[Opening DATA FOR ANALYSIS section]

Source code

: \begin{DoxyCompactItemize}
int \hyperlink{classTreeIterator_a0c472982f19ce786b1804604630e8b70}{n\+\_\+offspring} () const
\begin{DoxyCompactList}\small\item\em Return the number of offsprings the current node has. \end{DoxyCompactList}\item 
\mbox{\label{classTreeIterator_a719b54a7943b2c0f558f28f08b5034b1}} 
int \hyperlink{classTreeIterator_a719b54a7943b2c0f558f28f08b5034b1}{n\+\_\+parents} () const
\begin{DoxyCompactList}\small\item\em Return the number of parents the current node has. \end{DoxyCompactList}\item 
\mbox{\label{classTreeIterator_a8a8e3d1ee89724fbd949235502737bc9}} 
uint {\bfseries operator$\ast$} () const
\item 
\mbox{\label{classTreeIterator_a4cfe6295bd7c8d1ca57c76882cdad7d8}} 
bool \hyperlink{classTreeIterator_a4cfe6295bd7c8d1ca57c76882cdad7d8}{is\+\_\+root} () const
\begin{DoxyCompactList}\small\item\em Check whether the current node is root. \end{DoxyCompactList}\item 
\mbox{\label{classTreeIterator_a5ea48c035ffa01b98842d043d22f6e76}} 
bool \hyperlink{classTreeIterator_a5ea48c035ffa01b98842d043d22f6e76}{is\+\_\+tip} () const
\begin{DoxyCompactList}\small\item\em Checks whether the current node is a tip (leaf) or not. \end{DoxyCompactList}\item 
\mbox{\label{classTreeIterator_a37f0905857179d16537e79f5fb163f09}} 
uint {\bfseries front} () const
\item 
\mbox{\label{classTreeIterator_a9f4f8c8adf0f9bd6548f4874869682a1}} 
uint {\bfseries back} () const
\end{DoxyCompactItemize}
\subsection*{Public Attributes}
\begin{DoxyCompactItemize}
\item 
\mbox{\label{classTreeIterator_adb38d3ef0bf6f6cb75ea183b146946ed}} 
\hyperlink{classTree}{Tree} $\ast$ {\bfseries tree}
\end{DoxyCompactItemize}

[Closing DATA FOR ANALYSIS section]

### TASK
For each line in the material above that contains the string "const", make a copy.

### EXPECTED ANSWER
int \hyperlink{classTreeIterator_a0c472982f19ce786b1804604630e8b70}{n\+\_\+offspring} () const
int \hyperlink{classTreeIterator_a719b54a7943b2c0f558f28f08b5034b1}{n\+\_\+parents} () const
uint {\bfseries operator$\ast$} () const
bool \hyperlink{classTreeIterator_a4cfe6295bd7c8d1ca57c76882cdad7d8}{is\+\_\+root} () const
bool \hyperlink{classTreeIterator_a5ea48c035ffa01b98842d043d22f6e76}{is\+\_\+tip} () const
uint {\bfseries front} () const
uint {\bfseries back} () const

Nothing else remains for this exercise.